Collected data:
━━━━━━━━━━
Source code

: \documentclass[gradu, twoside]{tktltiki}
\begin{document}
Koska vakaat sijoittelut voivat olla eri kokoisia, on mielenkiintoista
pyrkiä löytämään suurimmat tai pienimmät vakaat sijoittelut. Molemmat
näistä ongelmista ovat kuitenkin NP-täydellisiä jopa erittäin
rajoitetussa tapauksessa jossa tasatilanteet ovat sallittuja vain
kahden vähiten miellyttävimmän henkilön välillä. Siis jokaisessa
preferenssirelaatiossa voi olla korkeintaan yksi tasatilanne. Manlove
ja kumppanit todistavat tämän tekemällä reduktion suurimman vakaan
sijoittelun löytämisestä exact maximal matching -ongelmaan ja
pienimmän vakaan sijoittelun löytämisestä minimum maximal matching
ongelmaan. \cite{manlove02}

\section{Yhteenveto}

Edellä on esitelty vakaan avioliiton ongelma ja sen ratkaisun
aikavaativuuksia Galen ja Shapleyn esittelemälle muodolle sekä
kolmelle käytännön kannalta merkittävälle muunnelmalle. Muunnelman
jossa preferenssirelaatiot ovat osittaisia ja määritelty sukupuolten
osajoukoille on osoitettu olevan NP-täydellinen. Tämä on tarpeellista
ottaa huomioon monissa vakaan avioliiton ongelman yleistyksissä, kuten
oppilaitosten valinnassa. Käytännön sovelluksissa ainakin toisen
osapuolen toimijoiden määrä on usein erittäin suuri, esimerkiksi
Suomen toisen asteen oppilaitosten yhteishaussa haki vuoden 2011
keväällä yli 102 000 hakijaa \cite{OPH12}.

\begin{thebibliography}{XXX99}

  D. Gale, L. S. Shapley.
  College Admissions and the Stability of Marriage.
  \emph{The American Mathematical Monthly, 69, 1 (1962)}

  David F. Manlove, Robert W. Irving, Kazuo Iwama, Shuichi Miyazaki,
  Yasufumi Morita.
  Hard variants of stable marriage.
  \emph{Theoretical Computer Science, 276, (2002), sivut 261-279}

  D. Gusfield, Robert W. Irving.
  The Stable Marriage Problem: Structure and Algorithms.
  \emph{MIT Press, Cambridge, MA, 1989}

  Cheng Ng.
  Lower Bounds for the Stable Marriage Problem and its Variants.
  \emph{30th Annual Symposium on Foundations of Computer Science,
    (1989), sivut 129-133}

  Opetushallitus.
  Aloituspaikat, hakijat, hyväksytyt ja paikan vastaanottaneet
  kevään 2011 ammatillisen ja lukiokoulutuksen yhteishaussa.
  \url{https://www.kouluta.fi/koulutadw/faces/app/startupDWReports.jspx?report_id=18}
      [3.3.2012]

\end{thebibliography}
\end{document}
━━━━━━━━━━
Instructions to follow:
Start at the line containing "kevään 2011 ammatillisen" and copy each line through the last one in the records, exactly and with nothing added.

Task response:
  kevään 2011 ammatillisen ja lukiokoulutuksen yhteishaussa.
  \url{https://www.kouluta.fi/koulutadw/faces/app/startupDWReports.jspx?report_id=18}
      [3.3.2012]

\end{thebibliography}
\end{document}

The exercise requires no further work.